EXERCISE MATERIALS.
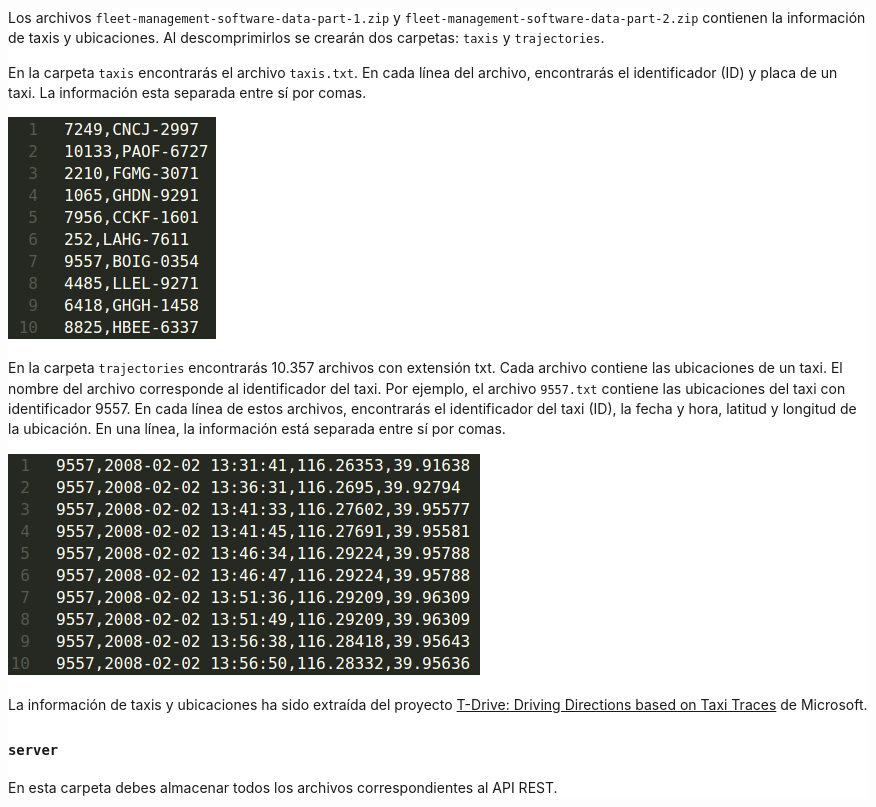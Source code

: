 Los archivos `fleet-management-software-data-part-1.zip`
y `fleet-management-software-data-part-2.zip`
contienen la información de taxis y ubicaciones.
Al descomprimirlos se crearán dos carpetas: `taxis` y `trajectories`.

En la carpeta `taxis` encontrarás el archivo `taxis.txt`. En cada línea
del archivo, encontrarás el identificador (ID) y placa de un taxi. La
información esta separada entre sí por comas.

![Archivo taxis.txt](./docs/first-10-lines-taxis-txt.png "Archivo taxis.txt")

En la carpeta `trajectories` encontrarás 10.357 archivos con extensión
txt. Cada archivo contiene las ubicaciones de un taxi. El nombre del archivo
corresponde al identificador del taxi. Por ejemplo, el archivo `9557.txt`
contiene las ubicaciones del taxi con identificador 9557. En cada línea de
estos archivos, encontrarás el identificador del taxi (ID), la fecha y hora,
latitud y longitud de la ubicación. En una línea, la información está
separada entre sí por comas.

![Archivo 9557.txt](./docs/first-10-lines-9557-txt.png "Archivo 9557.txt")

La información de taxis y ubicaciones ha sido extraída del proyecto
[T-Drive: Driving Directions based on Taxi Traces](https://shorturl.at/enBJW)
de Microsoft.

### `server`

En esta carpeta debes almacenar todos los archivos correspondientes al
API REST.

TASK TO COMPLETE.
Find the lines in the records above that hold the word "taxis", and give only how many there are.

RESPONSE AREA.
5